Razer Blade Stealth 13″ early 2020
Nvidia GeForce GTX 160 Ti
Windows 11
16gb ramThe edited sequence will be about 3 minutes long.
I have done a lot of editing on documentaries but I have NEVER used masks before, it just isn’t relevant to my work.
I have a good understanding of masking from Photoshop, where I would use a channel mask for this task and aim to get a mask where the head and shoulders of the interviewee were black and the the backgrond was white. I would then apply that as a layer mask and make luminance corrections on the layer that would only affect the background.

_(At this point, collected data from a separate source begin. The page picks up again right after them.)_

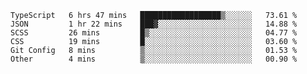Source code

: <!--START_SECTION:waka-->

```text
TypeScript   6 hrs 47 mins   ██████████████████▒░░░░░░   73.61 %
JSON         1 hr 22 mins    ███▓░░░░░░░░░░░░░░░░░░░░░   14.88 %
SCSS         26 mins         █▒░░░░░░░░░░░░░░░░░░░░░░░   04.77 %
CSS          19 mins         █░░░░░░░░░░░░░░░░░░░░░░░░   03.60 %
Git Config   8 mins          ▒░░░░░░░░░░░░░░░░░░░░░░░░   01.53 %
Other        4 mins          ▒░░░░░░░░░░░░░░░░░░░░░░░░   00.90 %
```

<!--END_SECTION:waka-->


<!--
**Leorio21/Leorio21** is a ✨ _special_ ✨ repository because its `README.md` (this file) appears on your GitHub profile.

Here are some ideas to get you started:

- 🔭 I’m currently working on ...
- 🌱 I’m currently learning ...
- 👯 I’m looking to collaborate on ...
- 🤔 I’m looking for help with ...
- 💬 Ask me about ...
- 📫 How to reach me: ...
- 😄 Pronouns: ...
- ⚡ Fun fact: ...
-->

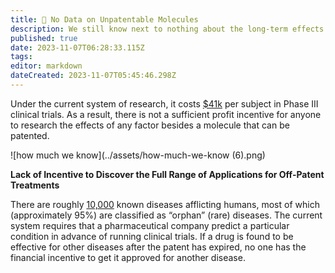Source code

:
 ```yaml
---
title: 🥫 No Data on Unpatentable Molecules
description: We still know next to nothing about the long-term effects of 99.9% of the 4 pounds of over 7,000 different synthetic or natural chemicals you consume every day.
published: true
date: 2023-11-07T06:28:33.115Z
tags: 
editor: markdown
dateCreated: 2023-11-07T05:45:46.298Z
---
```


Under the current system of research, it costs [$41k](https://www.clinicalleader.com/doc/getting-a-handle-on-clinical-trial-costs-0001) per subject in Phase III clinical trials. As a result, there is not a sufficient profit incentive for anyone to research the effects of any factor besides a molecule that can be patented.

![how much we know](../assets/how-much-we-know (6).png)

**Lack of Incentive to Discover the Full Range of Applications for Off-Patent Treatments**

There are roughly [10,000](https://www.washingtonpost.com/news/fact-checker/wp/2016/11/17/are-there-really-10000-diseases-and-500-cures/) known diseases afflicting humans, most of which (approximately 95%) are classified as “orphan” (rare) diseases. The current system requires that a pharmaceutical company predict a particular condition in advance of running clinical trials. If a drug is found to be effective for other diseases after the patent has expired, no one has the financial incentive to get it approved for another disease.
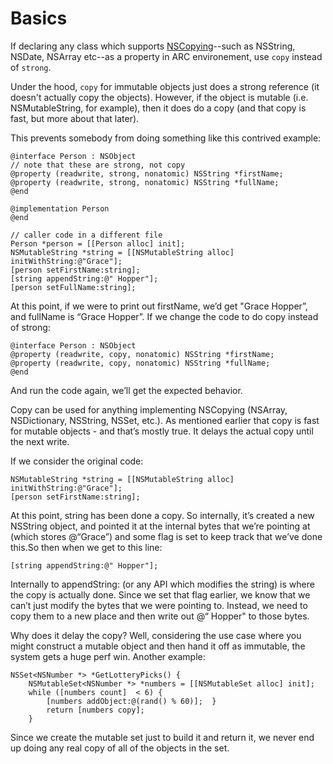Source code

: # Basics
If declaring any class which supports [NSCopying](https://developer.apple.com/documentation/foundation/nscopying)--such as NSString, NSDate, NSArray etc--as a property in ARC environement, use `copy` instead of `strong`.

Under the hood, `copy` for immutable objects just does a strong reference (it doesn't actually copy the objects). However, if the object is mutable (i.e. NSMutableString, for example), then it does do a copy (and that copy is fast, but more about that later).

This prevents somebody from doing something like this contrived example:
```obj-c
@interface Person : NSObject 
// note that these are strong, not copy 
@property (readwrite, strong, nonatomic) NSString *firstName; 
@property (readwrite, strong, nonatomic) NSString *fullName; 
@end 

@implementation Person
@end
  
// caller code in a different file
Person *person = [[Person alloc] init]; 
NSMutableString *string = [[NSMutableString alloc] initWithString:@"Grace"]; 
[person setFirstName:string]; 
[string appendString:@" Hopper"]; 
[person setFullName:string];
```
At this point, if we were to print out firstName, we’d get "Grace Hopper”, and fullName is “Grace Hopper”. 
If we change the code to do copy instead of strong:
  
```obj-c
@interface Person : NSObject 
@property (readwrite, copy, nonatomic) NSString *firstName;
@property (readwrite, copy, nonatomic) NSString *fullName; 
@end
```

And run the code again, we’ll get the expected behavior. 

Copy can be used for anything implementing NSCopying (NSArray, NSDictionary, NSString, NSSet, etc.). As mentioned earlier that copy is fast for mutable objects - and that’s mostly true. It delays the actual copy until the next write. 

If we consider the original code:
```obj-c
NSMutableString *string = [[NSMutableString alloc] initWithString:@"Grace"]; 
[person setFirstName:string];
```
At this point, string has been done a copy. So internally, it’s created a new NSString object, and pointed it at the internal bytes that we’re pointing at (which stores @“Grace”) and some flag is set to keep track that we’ve done this.So then when we get to this line: 
```obj-c
[string appendString:@" Hopper"];
```
Internally to appendString: (or any API which modifies the string) is where the copy is actually done. Since we set that flag earlier, we know that we can’t just modify the bytes that we were pointing to. Instead, we need to copy them to a new place and then write out @“ Hopper" to those bytes. 

Why does it delay the copy? Well, considering the use case where you might construct a mutable object and then hand it off as immutable, the system gets a huge perf win. Another example:
```obj-c
NSSet<NSNumber *> *GetLotteryPicks() { 
    NSMutableSet<NSNumber *> *numbers = [[NSMutableSet alloc] init]; 
    while ([numbers count]  < 6) {
        [numbers addObject:@(rand() % 60)];  }  
        return [numbers copy]; 
    }
```
Since we create the mutable set just to build it and return it, we never end up doing any real copy of all of the objects in the set.
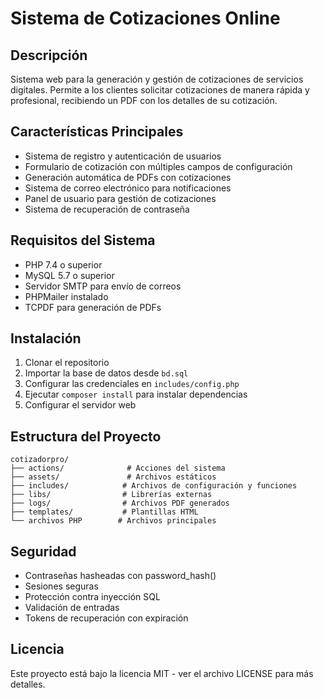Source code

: # Sistema de Cotizaciones Online

## Descripción

Sistema web para la generación y gestión de cotizaciones de servicios digitales. Permite a los clientes solicitar cotizaciones de manera rápida y profesional, recibiendo un PDF con los detalles de su cotización.

## Características Principales

- Sistema de registro y autenticación de usuarios
- Formulario de cotización con múltiples campos de configuración
- Generación automática de PDFs con cotizaciones
- Sistema de correo electrónico para notificaciones
- Panel de usuario para gestión de cotizaciones
- Sistema de recuperación de contraseña

## Requisitos del Sistema

- PHP 7.4 o superior
- MySQL 5.7 o superior
- Servidor SMTP para envío de correos
- PHPMailer instalado
- TCPDF para generación de PDFs

## Instalación

1. Clonar el repositorio
2. Importar la base de datos desde `bd.sql`
3. Configurar las credenciales en `includes/config.php`
4. Ejecutar `composer install` para instalar dependencias
5. Configurar el servidor web

## Estructura del Proyecto

```
cotizadorpro/
├── actions/              # Acciones del sistema
├── assets/               # Archivos estáticos
├── includes/            # Archivos de configuración y funciones
├── libs/                # Librerías externas
├── logs/                # Archivos PDF generados
├── templates/           # Plantillas HTML
└── archivos PHP        # Archivos principales
```

## Seguridad

- Contraseñas hasheadas con password_hash()
- Sesiones seguras
- Protección contra inyección SQL
- Validación de entradas
- Tokens de recuperación con expiración

## Licencia

Este proyecto está bajo la licencia MIT - ver el archivo LICENSE para más detalles.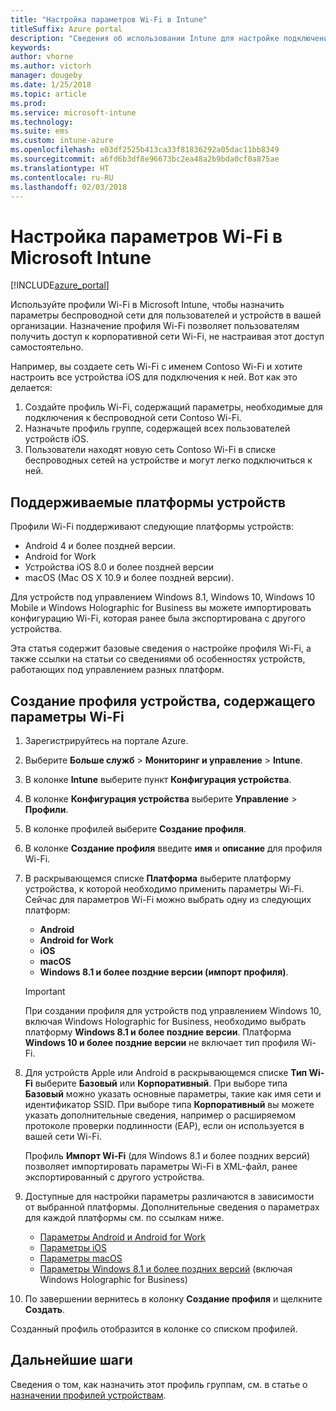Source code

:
 ```yaml
---
title: "Настройка параметров Wi-Fi в Intune"
titleSuffix: Azure portal
description: "Сведения об использовании Intune для настройке подключений Wi-Fi на управляемых устройствах.\""
keywords: 
author: vhorne
ms.author: victorh
manager: dougeby
ms.date: 1/25/2018
ms.topic: article
ms.prod: 
ms.service: microsoft-intune
ms.technology: 
ms.suite: ems
ms.custom: intune-azure
ms.openlocfilehash: e03df2525b413ca33f81836292a05dac11bb8349
ms.sourcegitcommit: a6fd6b3df8e96673bc2ea48a2b9bda0cf0a875ae
ms.translationtype: HT
ms.contentlocale: ru-RU
ms.lasthandoff: 02/03/2018
---
```

# <a name="how-to-configure-wi-fi-settings-in-microsoft-intune"></a>Настройка параметров Wi-Fi в Microsoft Intune

[!INCLUDE[azure_portal](./includes/azure_portal.md)]

Используйте профили Wi-Fi в Microsoft Intune, чтобы назначить параметры беспроводной сети для пользователей и устройств в вашей организации. Назначение профиля Wi-Fi позволяет пользователям получить доступ к корпоративной сети Wi-Fi, не настраивая этот доступ самостоятельно.

Например, вы создаете сеть Wi-Fi с именем Contoso Wi-Fi и хотите настроить все устройства iOS для подключения к ней. Вот как это делается:

1. Создайте профиль Wi-Fi, содержащий параметры, необходимые для подключения к беспроводной сети Contoso Wi-Fi.
2. Назначьте профиль группе, содержащей всех пользователей устройств iOS.
3. Пользователи находят новую сеть Contoso Wi-Fi в списке беспроводных сетей на устройстве и могут легко подключиться к ней.

## <a name="supported-device-platforms"></a>Поддерживаемые платформы устройств

Профили Wi-Fi поддерживают следующие платформы устройств:

- Android 4 и более поздней версии.
- Android for Work
- Устройства iOS 8.0 и более поздней версии
- macOS (Mac OS X 10.9 и более поздней версии).

Для устройств под управлением Windows 8.1, Windows 10, Windows 10 Mobile и Windows Holographic for Business вы можете импортировать конфигурацию Wi-Fi, которая ранее была экспортирована с другого устройства.

Эта статья содержит базовые сведения о настройке профиля Wi-Fi, а также ссылки на статьи со сведениями об особенностях устройств, работающих под управлением разных платформ.

## <a name="create-a-device-profile-containing-wi-fi-settings"></a>Создание профиля устройства, содержащего параметры Wi-Fi

1. Зарегистрируйтесь на портале Azure.
2. Выберите **Больше служб** > **Мониторинг и управление** > **Intune**.
3. В колонке **Intune** выберите пункт **Конфигурация устройства**.
2. В колонке **Конфигурация устройства** выберите **Управление** > **Профили**.
3. В колонке профилей выберите **Создание профиля**.
4. В колонке **Создание профиля** введите **имя** и **описание** для профиля Wi-Fi.
5. В раскрывающемся списке **Платформа** выберите платформу устройства, к которой необходимо применить параметры Wi-Fi. Сейчас для параметров Wi-Fi можно выбрать одну из следующих платформ:
    - **Android**
    - **Android for Work**
    - **iOS**
    - **macOS**
    - **Windows 8.1 и более поздние версии (импорт профиля)**.

   > [!IMPORTANT]
   > При создании профиля для устройств под управлением Windows 10, включая Windows Holographic for Business, необходимо выбрать платформу **Windows 8.1 и более поздние версии**. Платформа **Windows 10 и более поздние версии** не включает тип профиля Wi-Fi. 

6. Для устройств Apple или Android в раскрывающемся списке **Тип Wi-Fi** выберите **Базовый** или **Корпоративный**. При выборе типа **Базовый** можно указать основные параметры, такие как имя сети и идентификатор SSID. При выборе типа **Корпоративный** вы можете указать дополнительные сведения, например о расширяемом протоколе проверки подлинности (EAP), если он используется в вашей сети Wi-Fi. 

   Профиль **Импорт Wi-Fi** (для Windows 8.1 и более поздних версий) позволяет импортировать параметры Wi-Fi в XML-файл, ранее экспортированный с другого устройства.
1. Доступные для настройки параметры различаются в зависимости от выбранной платформы. Дополнительные сведения о параметрах для каждой платформы см. по ссылкам ниже.
    - [Параметры Android и Android for Work](wi-fi-settings-android.md)
    - [Параметры iOS](wi-fi-settings-ios.md)
    - [Параметры macOS](wi-fi-settings-macos.md)
    - [Параметры Windows 8.1 и более поздних версий](wi-fi-settings-import-windows-8-1.md) (включая Windows Holographic for Business)
1. По завершении вернитесь в колонку **Создание профиля** и щелкните **Создать**.

Созданный профиль отобразится в колонке со списком профилей.

## <a name="next-steps"></a>Дальнейшие шаги

Сведения о том, как назначить этот профиль группам, см. в статье о [назначении профилей устройствам](device-profile-assign.md).
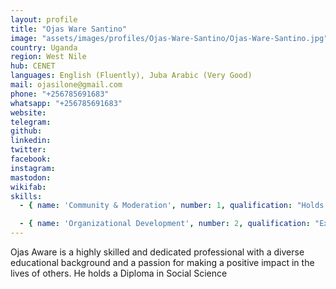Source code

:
 ```yaml
---
layout: profile
title: "Ojas Ware Santino"
image: "assets/images/profiles/Ojas-Ware-Santino/Ojas-Ware-Santino.jpg"
country: Uganda
region: West Nile
hub: CENET
languages: English (Fluently), Juba Arabic (Very Good)
mail: ojasilone@gmail.com
phone: "+256785691683"
whatsapp: "+256785691683"
website: 
telegram: 
github: 
linkedin: 
twitter: 
facebook: 
instagram: 
mastodon: 
wikifab: 
skills:
  - { name: 'Community & Moderation', number: 1, qualification: "Holds a Diploma in Social Science"}

  - { name: 'Organizational Development', number: 2, qualification: "Executive Director and Co-founder of CENET"}
---
```

Ojas Aware is a highly skilled and dedicated professional with a diverse educational background and a passion for making a positive impact in the lives of others. He holds a Diploma in Social Science
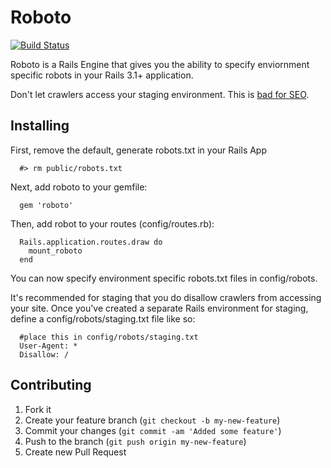 # Roboto

[![Build Status](https://secure.travis-ci.org/LaunchWare/roboto.png)](http://travis-ci.org/LaunchWare/roboto)

Roboto is a Rails Engine that gives you the ability to specify enviornment specific robots in your Rails 3.1+ application.

Don't let crawlers access your staging environment. This is [bad for SEO](http://www.seomoz.org/learn-seo/duplicate-content).

## Installing

First, remove the default, generate robots.txt in your Rails App

```
  #> rm public/robots.txt
```

Next, add roboto to your gemfile:

```
  gem 'roboto'
```

Then, add robot to your routes (config/routes.rb):

```
  Rails.application.routes.draw do
    mount_roboto
  end
```

You can now specify environment specific robots.txt files in config/robots.

It's recommended for staging that you do disallow crawlers from accessing your site. Once you've created a separate Rails environment for staging, define a config/robots/staging.txt file like so:

```
  #place this in config/robots/staging.txt
  User-Agent: *
  Disallow: /
```

## Contributing

1. Fork it
2. Create your feature branch (`git checkout -b my-new-feature`)
3. Commit your changes (`git commit -am 'Added some feature'`)
4. Push to the branch (`git push origin my-new-feature`)
5. Create new Pull Request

But I don’t know what to do in Vegas. I see the mask generator plugin and it looks like the right way to get but I don’t know what I am looking to create in that plug in or how to use that plugin to darken the background and leave the subject untouched.
If anybody knows any tutorials on what I am trying to do please give me the link. Or if you can guide me through the process then I would be very grateful.
In mask generator I did manage to create a black and white image on the screen that looks like a mask, with clear separation between the subject and the background. But I really don’t know what I am doing.
Let me pre-empt you if before you advise me not to use masking but instead just to lower the exposure on the highlights. That doesn’t give me what I need, I am going the masking route.